------ EXERCISE MATERIAL

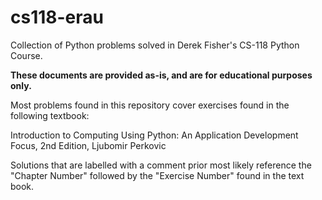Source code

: # cs118-erau
Collection of Python problems solved in Derek Fisher's CS-118 Python Course.

**These documents are provided as-is, and are for educational purposes only.**

Most problems found in this repository cover exercises found in the following textbook:

Introduction to Computing Using Python: An Application Development Focus, 2nd Edition, Ljubomir Perkovic

Solutions that are labelled with a comment prior most likely reference the "Chapter Number" followed by the "Exercise Number" found in the text book.


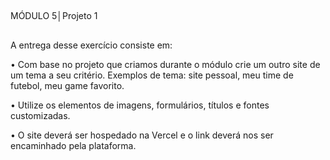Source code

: ##

MÓDULO 5│Projeto 1

##

A entrega desse exercício
consiste em:

• Com base no projeto que criamos durante o
módulo crie um outro site de um tema a seu
critério. Exemplos de tema: site pessoal,
meu time de futebol, meu game favorito.

• Utilize os elementos de imagens,
formulários, títulos e fontes customizadas.

• O site deverá ser hospedado na Vercel e o
link deverá nos ser encaminhado pela
plataforma.

##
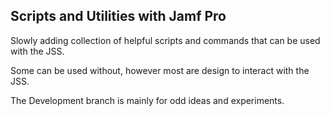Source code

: ## Scripts and Utilities with Jamf Pro

Slowly adding collection of helpful scripts and commands that can be used with the JSS.

Some can be used without, however most are design to interact with the JSS.

The Development branch is mainly for odd ideas and experiments.
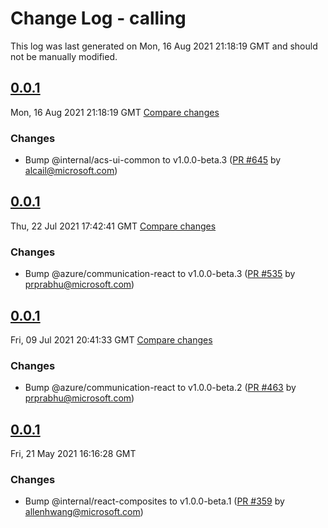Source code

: # Change Log - calling

This log was last generated on Mon, 16 Aug 2021 21:18:19 GMT and should not be manually modified.

<!-- Start content -->

## [0.0.1](https://github.com/azure/communication-ui-library/tree/calling_v0.0.1)

Mon, 16 Aug 2021 21:18:19 GMT 
[Compare changes](https://github.com/azure/communication-ui-library/compare/calling_v0.0.1..calling_v0.0.1)

### Changes

- Bump @internal/acs-ui-common to v1.0.0-beta.3 ([PR #645](https://github.com/azure/communication-ui-library/pull/645) by alcail@microsoft.com)

## [0.0.1](https://github.com/azure/communication-ui-library/tree/calling_v0.0.1)

Thu, 22 Jul 2021 17:42:41 GMT 
[Compare changes](https://github.com/azure/communication-ui-library/compare/calling_v0.0.1..calling_v0.0.1)

### Changes

- Bump @azure/communication-react to v1.0.0-beta.3 ([PR #535](https://github.com/azure/communication-ui-library/pull/535) by prprabhu@microsoft.com)

## [0.0.1](https://github.com/azure/communication-ui-library/tree/calling_v0.0.1)

Fri, 09 Jul 2021 20:41:33 GMT 
[Compare changes](https://github.com/azure/communication-ui-library/compare/calling_v0.0.1..calling_v0.0.1)

### Changes

- Bump @azure/communication-react to v1.0.0-beta.2 ([PR #463](https://github.com/azure/communication-ui-library/pull/463) by prprabhu@microsoft.com)

## [0.0.1](https://github.com/azure/communication-ui-library/tree/calling_v0.0.1)

Fri, 21 May 2021 16:16:28 GMT

### Changes

- Bump @internal/react-composites to v1.0.0-beta.1 ([PR #359](https://github.com/azure/communication-ui-library/pull/359) by allenhwang@microsoft.com)
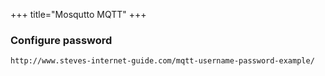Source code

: +++
title="Mosqutto MQTT"
+++

### Configure password
    http://www.steves-internet-guide.com/mqtt-username-password-example/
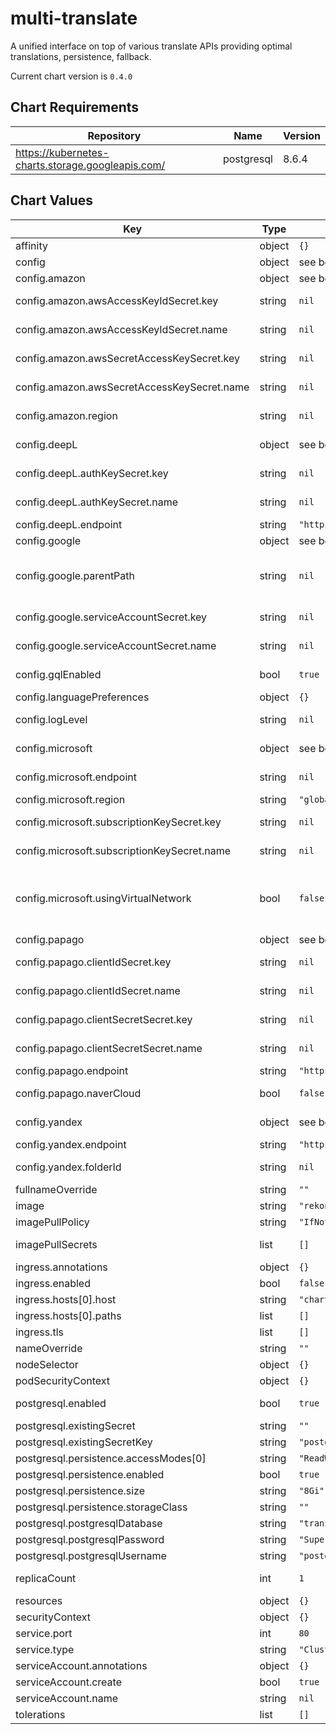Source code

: multi-translate
===============
A unified interface on top of various translate APIs providing optimal translations, persistence, fallback.

Current chart version is `0.4.0`



## Chart Requirements

| Repository | Name | Version |
|------------|------|---------|
| https://kubernetes-charts.storage.googleapis.com/ | postgresql | 8.6.4 |

## Chart Values

| Key | Type | Default | Description |
|-----|------|---------|-------------|
| affinity | object | `{}` |  |
| config | object | see below | Multi-Translate configuration |
| config.amazon | object | see below | Configuration related to amazon translate |
| config.amazon.awsAccessKeyIdSecret.key | string | `nil` | The key of the k8s secret containing the aws access key id |
| config.amazon.awsAccessKeyIdSecret.name | string | `nil` | The name of the k8s secret containing the aws access key id |
| config.amazon.awsSecretAccessKeySecret.key | string | `nil` | The name of the k8s secret containing the aws secret access key |
| config.amazon.awsSecretAccessKeySecret.name | string | `nil` | The name of the k8s secret containing the aws secret access key |
| config.amazon.region | string | `nil` | The aws region your amazon translate service belongs to |
| config.deepL | object | see below | Configuration related to the Deep L Translation service |
| config.deepL.authKeySecret.key | string | `nil` | The key of the k8s secret containing the deepL auth key |
| config.deepL.authKeySecret.name | string | `nil` | The name of the k8s secret containing the deepL auth key |
| config.deepL.endpoint | string | `"https://api.deepl.com/v2/"` | The deepL HTTP endpoint |
| config.google | object | see below | Configuration related to google translate |
| config.google.parentPath | string | `nil` | See https://cloud.google.com/translate/docs/migrate-to-v3#resources_projects_and_locations for details |
| config.google.serviceAccountSecret.key | string | `nil` | The key of the k8s secret containing the service account json |
| config.google.serviceAccountSecret.name | string | `nil` | The name of the k8s secret containing the service account json |
| config.gqlEnabled | bool | `true` | determines whether the /gql endpoint is available or not |
| config.languagePreferences | object | `{}` | replaces the language preferences yaml file if set |
| config.logLevel | string | `nil` | Which python log level to use DEBUG being the most verbose. INFO is recommended |
| config.microsoft | object | see below | Configuration related to the microsoft translator engine |
| config.microsoft.endpoint | string | `nil` | The HTTP endpoint for requests to the microsoft translator service |
| config.microsoft.region | string | `"global"` | Which region the microsoft translator service is in |
| config.microsoft.subscriptionKeySecret.key | string | `nil` | The secret key containing your microsoft subscription key |
| config.microsoft.subscriptionKeySecret.name | string | `nil` | The name of the k8s secret containing the microsoft subscription key |
| config.microsoft.usingVirtualNetwork | bool | `false` | See docs for relevance (values are true or false) https://docs.microsoft.com/en-us/azure/cognitive-services/translator/reference/v3-0-reference#virtual-network-support: |
| config.papago | object | see below | Configuration related to Naver's Papago translate |
| config.papago.clientIdSecret.key | string | `nil` |  The key of the k8s secret containing the papago client id |
| config.papago.clientIdSecret.name | string | `nil` |  The name of the k8s secret containing the papago client id |
| config.papago.clientSecretSecret.key | string | `nil` |  The key of the k8s secret containing the papago client secret |
| config.papago.clientSecretSecret.name | string | `nil` |  The name of the k8s secret containing the papago client secret |
| config.papago.endpoint | string | `"https://openapi.naver.com/v1/papago/n2mt"` | The papago HTTP endpoint |
| config.papago.naverCloud | bool | `false` | boolean indicating whether the service is from Naver Cloud (true) or Naver Developers (false) |
| config.yandex | object | see below | Configuration related to the Yandex Translation service |
| config.yandex.endpoint | string | `"https://translate.api.cloud.yandex.net/translate/v2/"` | The Yandex translation HTTP endpoint |
| config.yandex.folderId | string | `nil` | The Yandex Cloud folder ID if a UserAccount is used for authentication |
| fullnameOverride | string | `""` |  |
| image | string | `"rekonuk/multi-translate:v0.2.1"` | The application docker image |
| imagePullPolicy | string | `"IfNotPresent"` | The pull policy for the application docker image |
| imagePullSecrets | list | `[]` | Any pull secrets required to pull the application, initContainers, or sidecars |
| ingress.annotations | object | `{}` |  |
| ingress.enabled | bool | `false` |  |
| ingress.hosts[0].host | string | `"chart-example.local"` |  |
| ingress.hosts[0].paths | list | `[]` |  |
| ingress.tls | list | `[]` |  |
| nameOverride | string | `""` |  |
| nodeSelector | object | `{}` |  |
| podSecurityContext | object | `{}` |  |
| postgresql.enabled | bool | `true` | Note that disabling postgres will mean no persistence |
| postgresql.existingSecret | string | `""` |  |
| postgresql.existingSecretKey | string | `"postgresql-password"` |  |
| postgresql.persistence.accessModes[0] | string | `"ReadWriteOnce"` |  |
| postgresql.persistence.enabled | bool | `true` |  |
| postgresql.persistence.size | string | `"8Gi"` |  |
| postgresql.persistence.storageClass | string | `""` |  |
| postgresql.postgresqlDatabase | string | `"translate"` |  |
| postgresql.postgresqlPassword | string | `"SuperSecretChangeMe"` |  |
| postgresql.postgresqlUsername | string | `"postgres"` |  |
| replicaCount | int | `1` | The number of replicas of the application to create |
| resources | object | `{}` |  |
| securityContext | object | `{}` |  |
| service.port | int | `80` |  |
| service.type | string | `"ClusterIP"` |  |
| serviceAccount.annotations | object | `{}` |  |
| serviceAccount.create | bool | `true` |  |
| serviceAccount.name | string | `nil` |  |
| tolerations | list | `[]` |  |
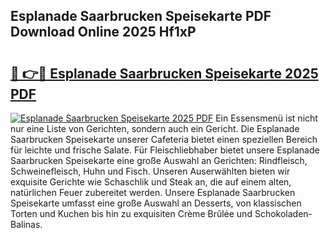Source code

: ## Esplanade Saarbrucken Speisekarte PDF Download Online 2025 Hf1xP

# <h2><a href="http://gcbrfty.nevu.top/?p=Esplanade+Saarbrucken+Speisekarte">🔗 👉🔴 Esplanade Saarbrucken Speisekarte 2025 PDF</a></h2>

[![Esplanade Saarbrucken Speisekarte 2025 PDF](https://i.imgur.com/dBaPXMq.png)](http://gcbrfty.nevu.top/?p=Esplanade+Saarbrucken+Speisekarte)
Ein Essensmenü ist nicht nur eine Liste von Gerichten, sondern auch ein Gericht. Die Esplanade Saarbrucken Speisekarte unserer Cafeteria bietet einen speziellen Bereich für leichte und frische Salate. Für Fleischliebhaber bietet unsere Esplanade Saarbrucken Speisekarte eine große Auswahl an Gerichten: Rindfleisch, Schweinefleisch, Huhn und Fisch. Unseren Auserwählten bieten wir exquisite Gerichte wie Schaschlik und Steak an, die auf einem alten, natürlichen Feuer zubereitet werden. Unsere Esplanade Saarbrucken Speisekarte umfasst eine große Auswahl an Desserts, von klassischen Torten und Kuchen bis hin zu exquisiten Crème Brûlée und Schokoladen-Balinas.

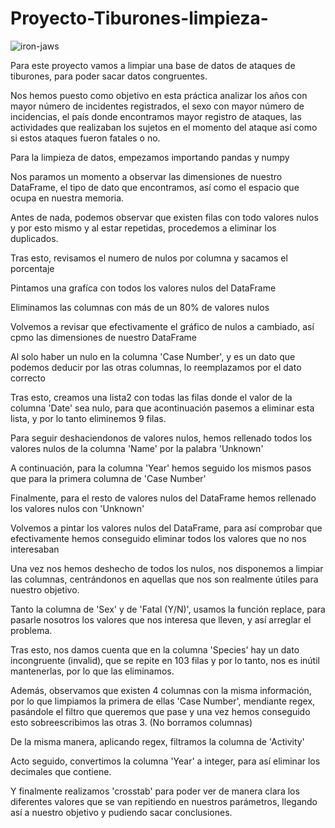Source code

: # Proyecto-Tiburones-limpieza-
![iron-jaws](https://user-images.githubusercontent.com/114336696/199124364-c5d1a0cd-acb8-4c5d-abca-c29d02ea850f.jpg)




Para este proyecto vamos a limpiar una base de datos de ataques de tiburones, para poder sacar datos congruentes.

Nos hemos puesto como objetivo en esta práctica analizar los años con mayor número de incidentes registrados, el sexo con mayor número de incidencias, el país donde encontramos mayor registro de ataques, las actividades que realizaban los sujetos en el momento del ataque así como si estos ataques fueron fatales o no.

Para la limpieza de datos, empezamos importando pandas y numpy

Nos paramos un momento a observar las dimensiones de nuestro DataFrame, el tipo de dato que encontramos, así como el espacio que ocupa en nuestra memoria.

Antes de nada, podemos observar que existen filas con todo valores nulos y por esto mismo y al estar repetidas, procedemos a eliminar los duplicados.

Tras esto, revisamos el numero de nulos por columna y sacamos el porcentaje

Pintamos una grafíca con todos los valores nulos del DataFrame

Eliminamos las columnas con más de un 80% de valores nulos

Volvemos a revisar que efectivamente el gráfico de nulos a cambiado, así cpmo las dimensiones de nuestro DataFrame

Al solo haber un nulo en la columna 'Case Number', y es un dato que podemos deducir por las otras columnas, lo reemplazamos por el dato correcto

Tras esto, creamos una lista2 con todas las filas donde el valor de la columna 'Date' sea nulo, para que acontinuación pasemos a eliminar esta lista, y por lo tanto eliminemos 9 filas.

Para seguir deshaciendonos de valores nulos, hemos rellenado todos los valores nulos de la columna 'Name' por la palabra 'Unknown'

A continuación, para la columna 'Year' hemos seguido los mismos pasos que para la primera columna de 'Case Number'

Finalmente, para el resto de valores nulos del DataFrame hemos rellenado los valores nulos con 'Unknown'

Volvemos a pintar los valores nulos del DataFrame, para así comprobar que efectivamente hemos conseguido eliminar todos los valores que no nos interesaban

Una vez nos hemos deshecho de todos los nulos, nos disponemos a limpiar las columnas, centrándonos en aquellas que nos son realmente útiles para nuestro objetivo.

Tanto la columna de 'Sex' y de 'Fatal (Y/N)', usamos la función replace, para pasarle nosotros los valores que nos interesa que lleven, y así arreglar el problema.

Tras esto, nos damos cuenta que en la columna 'Species' hay un dato incongruente (invalid), que se repite en 103 filas y por lo tanto, nos es inútil mantenerlas, por lo que las eliminamos.

Además, observamos que existen 4 columnas con la misma información, por lo que limpiamos la primera de ellas 'Case Number', mendiante regex, pasándole el filtro que queremos que pase y una vez hemos conseguido esto sobreescribimos las otras 3. (No borramos columnas)

De la misma manera, aplicando regex, filtramos la columna de 'Activity'

Acto seguido, convertimos la columna 'Year' a integer, para así eliminar los decimales que contiene.

Y finalmente realizamos 'crosstab' para poder ver de manera clara los diferentes valores que se van repitiendo en nuestros parámetros, llegando así a nuestro objetivo y pudiendo sacar conclusiones.
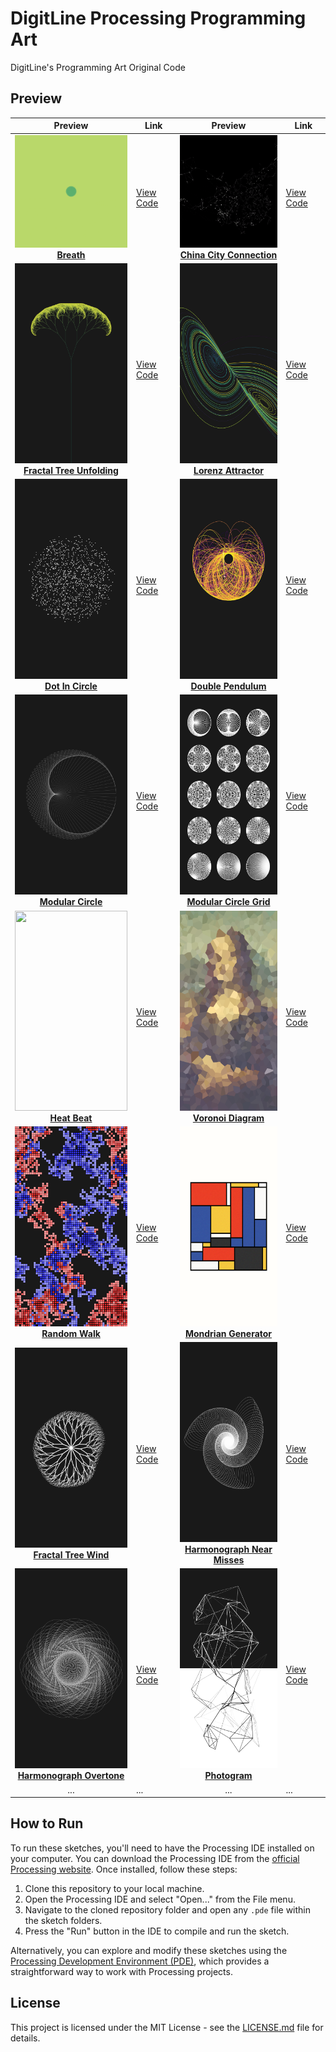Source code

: # DigitLine Processing Programming Art

DigitLine's Programming Art Original Code

## Preview

| Preview | Link | Preview | Link |
|:-------:|------|:-------:|------|
| [<img src="breath/preview.gif" width="180" height="180"><br><b>Breath</b>](breath) | [View Code](breath) | [<img src="china_city_connection/preview.gif" width="180" height="180"><br><b>China City Connection</b>](china_city_connection) | [View Code](china_city_connection) |
| [<img src="fractal_tree_unfolding/preview.png" width="180" height="320"><br><b>Fractal Tree Unfolding</b>](fractal_tree_unfolding) | [View Code](fractal_tree_unfolding) | [<img src="lorenz_attractor/preview.png" width="180" height="320"><br><b>Lorenz Attractor</b>](lorenz_attractor) | [View Code](lorenz_attractor) |
| [<img src="dot_in_circle/preview.png" width="180" height="320"><br><b>Dot In Circle</b>](dot_in_circle) | [View Code](dot_in_circle) | [<img src="double_pendulum/preview.jpg" width="180" height="320"><br><b>Double Pendulum</b>](double_pendulum) | [View Code](double_pendulum) |
| [<img src="modular_circle/preview.png" width="180" height="320"><br><b>Modular Circle</b>](modular_circle) | [View Code](modular_circle) | [<img src="modular_circle_grid/preview.png" width="180" height="320"><br><b>Modular Circle Grid</b>](modular_circle_grid) | [View Code](modular_circle_grid) |
| [<img src="heat_beat/preview.png" width="180" height="320"><br><b>Heat Beat</b>](heat_beat) | [View Code](heat_beat) | [<img src="voronoi_diagram/preview.png" width="180" height="320"><br><b>Voronoi Diagram</b>](voronoi_diagram) | [View Code](voronoi_diagram) |
| [<img src="random_walk/preview.png" width="180" height="320"><br><b>Random Walk</b>](random_walk) | [View Code](random_walk) | [<img src="mondrian_generator/preview.png" width="180" height="320"><br><b>Mondrian Generator</b>](mondrian_generator) | [View Code](mondrian_generator) |
| [<img src="fractal_tree_wind/preview.png" width="180" height="320"><br><b>Fractal Tree Wind</b>](fractal_tree_wind) | [View Code](fractal_tree_wind) | [<img src="harmonograph_near_misses/preview.png" width="180" height="320"><br><b>Harmonograph Near Misses</b>](harmonograph_near_misses) | [View Code](harmonograph_near_misses) |
| [<img src="harmonograph_overtone/preview.png" width="180" height="320"><br><b>Harmonograph Overtone</b>](harmonograph_overtone) | [View Code](harmonograph_overtone) | [<img src="photogram/preview.png" width="180" height="320"><br><b>Photogram</b>](photogram) | [View Code](photogram) |
| ... | ... | ... | ... |


## How to Run

To run these sketches, you'll need to have the Processing IDE installed on your computer. You can download the Processing IDE from the [official Processing website](https://processing.org/download/). Once installed, follow these steps:

1. Clone this repository to your local machine.
2. Open the Processing IDE and select "Open..." from the File menu.
3. Navigate to the cloned repository folder and open any `.pde` file within the sketch folders.
4. Press the "Run" button in the IDE to compile and run the sketch.

Alternatively, you can explore and modify these sketches using the [Processing Development Environment (PDE)](https://processing.org/reference/environment/), which provides a straightforward way to work with Processing projects.

## License

This project is licensed under the MIT License - see the [LICENSE.md](LICENSE) file for details.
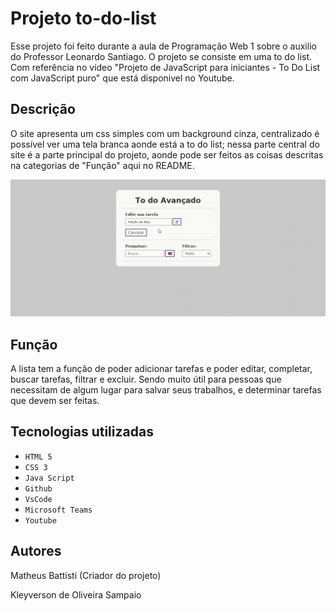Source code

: # Projeto to-do-list
Esse projeto foi feito durante a aula de Programação Web 1 sobre o auxilio do Professor Leonardo Santiago. O projeto se consiste em uma to do list. Com referência no vídeo "Projeto de JavaScript para iniciantes - To Do List com JavaScript puro" que está disponivel no Youtube.

## Descrição 
O site apresenta um css simples com um background cinza, centralizado é possível ver uma tela branca aonde está a to do list; nessa parte central do site é a parte principal do projeto, aonde pode ser feitos as coisas descritas na categorias de "Função" aqui no README.

![Login](img/to-do.gif)

## Função
A lista tem a função de poder adicionar tarefas e poder editar, completar, buscar tarefas, filtrar e excluir. Sendo muito útil para pessoas que necessitam de algum lugar para salvar seus trabalhos, e determinar tarefas que devem ser feitas.

## Tecnologias utilizadas 
* ``HTML 5``
* ``CSS 3``
* ``Java Script``
* ``Github``
* ``VsCode``
* ``Microsoft Teams``
* ``Youtube``

## Autores
Matheus Battisti (Criador do projeto)

Kleyverson de Oliveira Sampaio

------------

Copy out all lines of the material above in which "docs" occurs.

| config.google.parentPath | string | `nil` | See https://cloud.google.com/translate/docs/migrate-to-v3#resources_projects_and_locations for details |
| config.microsoft.usingVirtualNetwork | bool | `false` | See docs for relevance (values are true or false) https://docs.microsoft.com/en-us/azure/cognitive-services/translator/reference/v3-0-reference#virtual-network-support: |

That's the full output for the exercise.